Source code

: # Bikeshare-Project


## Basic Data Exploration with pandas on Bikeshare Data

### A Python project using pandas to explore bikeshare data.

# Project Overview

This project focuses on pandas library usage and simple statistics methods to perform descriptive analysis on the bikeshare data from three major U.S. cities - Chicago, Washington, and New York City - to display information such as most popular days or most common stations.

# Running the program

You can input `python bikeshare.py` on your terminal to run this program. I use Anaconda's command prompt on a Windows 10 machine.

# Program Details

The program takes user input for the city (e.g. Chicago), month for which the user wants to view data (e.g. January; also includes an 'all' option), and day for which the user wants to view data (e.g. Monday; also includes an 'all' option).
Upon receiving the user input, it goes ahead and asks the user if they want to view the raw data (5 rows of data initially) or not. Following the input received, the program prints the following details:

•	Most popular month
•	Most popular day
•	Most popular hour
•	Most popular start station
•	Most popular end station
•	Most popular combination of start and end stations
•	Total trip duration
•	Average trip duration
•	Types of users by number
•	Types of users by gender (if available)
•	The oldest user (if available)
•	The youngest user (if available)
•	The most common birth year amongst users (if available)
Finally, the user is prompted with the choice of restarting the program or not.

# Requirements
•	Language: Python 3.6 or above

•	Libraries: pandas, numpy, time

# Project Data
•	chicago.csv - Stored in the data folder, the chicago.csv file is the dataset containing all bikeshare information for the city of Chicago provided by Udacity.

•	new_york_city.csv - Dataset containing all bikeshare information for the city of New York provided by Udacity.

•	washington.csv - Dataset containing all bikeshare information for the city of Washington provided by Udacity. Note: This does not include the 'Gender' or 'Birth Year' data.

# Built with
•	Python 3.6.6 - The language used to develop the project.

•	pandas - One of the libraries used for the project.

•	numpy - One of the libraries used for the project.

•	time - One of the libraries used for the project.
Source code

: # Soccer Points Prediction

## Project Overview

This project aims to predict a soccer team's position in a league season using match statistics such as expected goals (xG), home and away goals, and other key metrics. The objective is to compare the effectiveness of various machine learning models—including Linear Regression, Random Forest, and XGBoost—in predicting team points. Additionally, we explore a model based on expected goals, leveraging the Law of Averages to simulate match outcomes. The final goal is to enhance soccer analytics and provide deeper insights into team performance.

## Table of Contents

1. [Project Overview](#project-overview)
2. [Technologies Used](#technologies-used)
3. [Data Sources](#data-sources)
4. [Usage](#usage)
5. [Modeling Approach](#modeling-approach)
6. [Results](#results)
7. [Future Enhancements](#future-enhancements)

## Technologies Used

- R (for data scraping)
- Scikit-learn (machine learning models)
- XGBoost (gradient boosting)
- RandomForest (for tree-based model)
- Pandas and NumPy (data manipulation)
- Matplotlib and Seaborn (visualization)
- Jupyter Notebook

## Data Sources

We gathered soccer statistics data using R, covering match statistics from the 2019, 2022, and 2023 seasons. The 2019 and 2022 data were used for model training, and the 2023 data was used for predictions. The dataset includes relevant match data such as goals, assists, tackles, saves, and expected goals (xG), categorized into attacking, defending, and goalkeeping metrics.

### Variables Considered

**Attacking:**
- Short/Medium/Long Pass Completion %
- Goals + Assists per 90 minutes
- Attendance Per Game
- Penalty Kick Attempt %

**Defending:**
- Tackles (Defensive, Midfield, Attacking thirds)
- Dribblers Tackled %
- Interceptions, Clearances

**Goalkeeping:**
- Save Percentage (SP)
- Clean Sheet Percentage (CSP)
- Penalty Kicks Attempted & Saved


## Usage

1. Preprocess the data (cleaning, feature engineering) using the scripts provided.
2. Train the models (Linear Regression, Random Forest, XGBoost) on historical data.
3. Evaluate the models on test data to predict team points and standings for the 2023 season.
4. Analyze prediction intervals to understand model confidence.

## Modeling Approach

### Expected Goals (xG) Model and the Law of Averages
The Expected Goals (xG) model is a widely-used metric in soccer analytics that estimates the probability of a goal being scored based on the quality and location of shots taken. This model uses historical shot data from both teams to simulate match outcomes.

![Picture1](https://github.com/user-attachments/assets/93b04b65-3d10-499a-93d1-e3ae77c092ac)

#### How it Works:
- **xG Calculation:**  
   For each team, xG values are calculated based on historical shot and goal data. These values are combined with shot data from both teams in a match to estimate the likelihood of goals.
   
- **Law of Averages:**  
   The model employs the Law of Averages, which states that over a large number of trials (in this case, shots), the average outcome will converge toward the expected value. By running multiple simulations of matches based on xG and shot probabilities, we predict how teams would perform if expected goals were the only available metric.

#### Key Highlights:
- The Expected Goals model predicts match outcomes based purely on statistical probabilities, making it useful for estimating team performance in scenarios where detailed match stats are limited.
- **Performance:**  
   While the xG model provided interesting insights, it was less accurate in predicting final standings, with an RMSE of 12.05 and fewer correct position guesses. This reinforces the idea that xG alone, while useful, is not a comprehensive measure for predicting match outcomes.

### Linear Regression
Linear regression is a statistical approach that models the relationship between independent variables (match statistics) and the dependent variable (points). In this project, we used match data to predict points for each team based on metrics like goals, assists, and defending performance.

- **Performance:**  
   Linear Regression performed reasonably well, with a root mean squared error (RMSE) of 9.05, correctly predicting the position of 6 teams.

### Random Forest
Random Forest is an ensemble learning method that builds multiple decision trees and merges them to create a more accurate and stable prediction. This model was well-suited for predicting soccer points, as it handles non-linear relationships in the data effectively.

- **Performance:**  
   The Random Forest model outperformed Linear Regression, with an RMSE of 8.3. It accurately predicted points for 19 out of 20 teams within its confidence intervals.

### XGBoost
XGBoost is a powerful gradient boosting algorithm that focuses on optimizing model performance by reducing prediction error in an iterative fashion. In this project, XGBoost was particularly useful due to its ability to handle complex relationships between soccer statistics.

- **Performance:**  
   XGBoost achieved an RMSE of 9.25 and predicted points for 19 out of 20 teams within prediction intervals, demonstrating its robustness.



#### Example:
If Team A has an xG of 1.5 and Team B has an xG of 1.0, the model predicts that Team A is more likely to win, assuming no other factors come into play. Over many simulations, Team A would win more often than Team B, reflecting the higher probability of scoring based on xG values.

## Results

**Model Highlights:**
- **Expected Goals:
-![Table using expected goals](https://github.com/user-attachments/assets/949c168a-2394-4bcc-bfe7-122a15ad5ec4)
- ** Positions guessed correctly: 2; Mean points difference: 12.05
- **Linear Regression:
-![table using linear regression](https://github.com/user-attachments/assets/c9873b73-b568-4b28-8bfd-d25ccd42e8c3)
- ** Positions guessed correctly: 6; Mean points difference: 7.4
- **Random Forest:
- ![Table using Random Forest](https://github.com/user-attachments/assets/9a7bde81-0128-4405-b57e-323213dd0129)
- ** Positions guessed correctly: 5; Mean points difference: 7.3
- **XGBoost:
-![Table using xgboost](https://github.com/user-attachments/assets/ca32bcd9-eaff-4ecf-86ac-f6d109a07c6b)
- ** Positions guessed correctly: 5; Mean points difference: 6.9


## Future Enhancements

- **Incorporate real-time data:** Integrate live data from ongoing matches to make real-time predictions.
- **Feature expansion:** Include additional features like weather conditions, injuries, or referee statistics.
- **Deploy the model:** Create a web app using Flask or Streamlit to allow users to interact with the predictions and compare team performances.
=-=-=-=-=
AIM OF THE EXERCISE
Pick out every line above that contains the word "duration" and copy it.

EXERCISE RESPONSE
•	Total trip duration
•	Average trip duration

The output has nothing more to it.